The Government, Politicians and Future Legislation
The government in the UK faces a costly dilemma, if they aid too many smokers to quit cigarettes, they will lose a large slice of the £12 billion in annual tobacco duty that the country needs. The only other substance that is sanctioned by the government while also harming its users is alcohol.
There is increasing anti e-cigarette feeling growing online. Each year, 200 people die in work related accidents, leading the government to introduce health and safety legislation to protect them, however, at the same time they allow 100,000 people to die each year from smoking related illnesses because the exchequer needs the tobacco duty.
The £12.1 billion raised from tobacco duty would have to be found elsewhere if all smokers quit tomorrow. It appears that the government will only protect people if it suits their finances.

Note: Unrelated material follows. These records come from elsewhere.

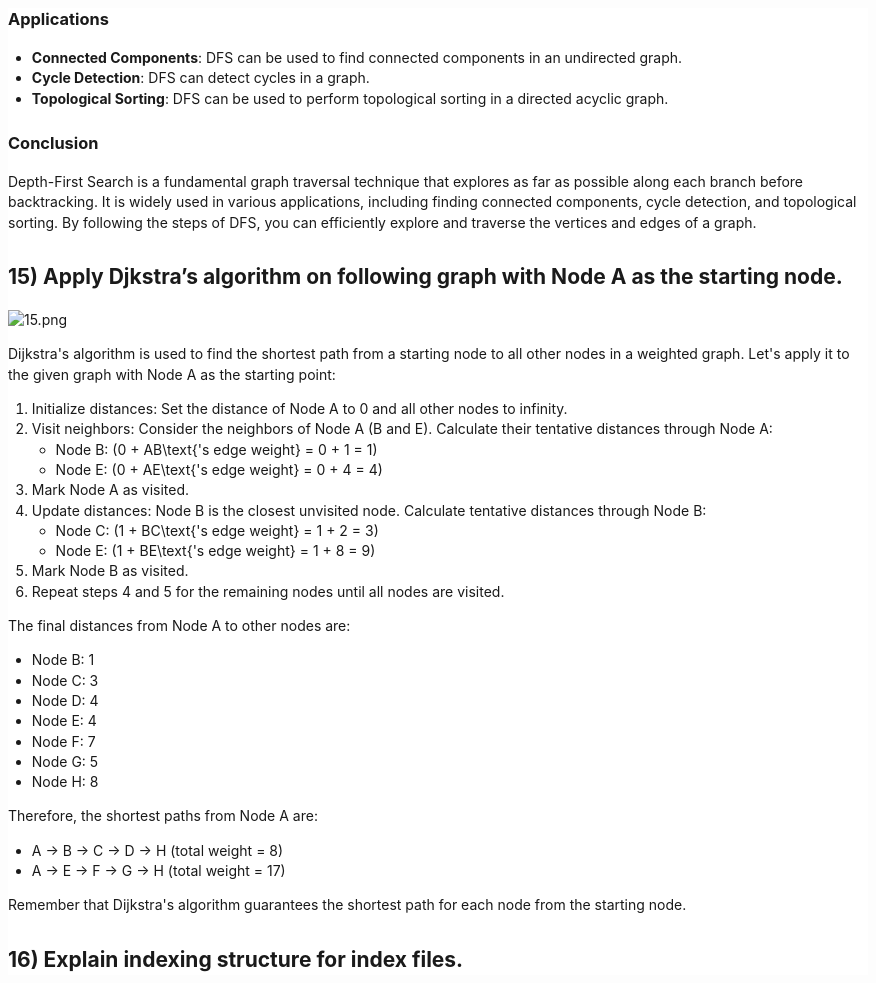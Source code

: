 ### Applications

- **Connected Components**: DFS can be used to find connected components in an undirected graph.
- **Cycle Detection**: DFS can detect cycles in a graph.
- **Topological Sorting**: DFS can be used to perform topological sorting in a directed acyclic graph.

### Conclusion

Depth-First Search is a fundamental graph traversal technique that explores as far as possible along each branch before backtracking. It is widely used in various applications, including finding connected components, cycle detection, and topological sorting. By following the steps of DFS, you can efficiently explore and traverse the vertices and edges of a graph.

## 15) Apply Djkstra’s algorithm on following graph with Node A as the starting node.

![15.png](./15.png)

Dijkstra's algorithm is used to find the shortest path from a starting node to all other nodes in a weighted graph. Let's apply it to the given graph with Node A as the starting point:

1. Initialize distances: Set the distance of Node A to 0 and all other nodes to infinity.
2. Visit neighbors: Consider the neighbors of Node A (B and E). Calculate their tentative distances through Node A:
   - Node B: \(0 + AB\text{'s edge weight} = 0 + 1 = 1\)
   - Node E: \(0 + AE\text{'s edge weight} = 0 + 4 = 4\)
3. Mark Node A as visited.
4. Update distances: Node B is the closest unvisited node. Calculate tentative distances through Node B:
   - Node C: \(1 + BC\text{'s edge weight} = 1 + 2 = 3\)
   - Node E: \(1 + BE\text{'s edge weight} = 1 + 8 = 9\)
5. Mark Node B as visited.
6. Repeat steps 4 and 5 for the remaining nodes until all nodes are visited.

The final distances from Node A to other nodes are:

- Node B: 1
- Node C: 3
- Node D: 4
- Node E: 4
- Node F: 7
- Node G: 5
- Node H: 8

Therefore, the shortest paths from Node A are:

- A → B → C → D → H (total weight = 8)
- A → E → F → G → H (total weight = 17)

Remember that Dijkstra's algorithm guarantees the shortest path for each node from the starting node.

## 16) Explain indexing structure for index files.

E-Cigarettes and Possible Regulation
Regulation will only come for one reason, to protect the government’s income streams by being able to tax e-liquid. Regulation will lead to the e-cigarette industry being taken over by the large conglomerates. Protecting the public is secondary to protecting the nations finances it seems. Regulation will allow the UK government to recover lost tobacco duty by taxing e-liquid.
Opponents to E-Cigarettes
The two markets that will be most affected by increased e-cigarette use are the smoking cessation and tobacco industries. A vaporizer gives a much more satisfying hit of nicotine than either patches or gum. The tobacco industry can’t really argue against e-cigarettes with health related arguments because their product is proven to kill people.
There are rumours within the industry that tobacco lobbyists are supporting the smoking cessation industries campaign against electronic devices.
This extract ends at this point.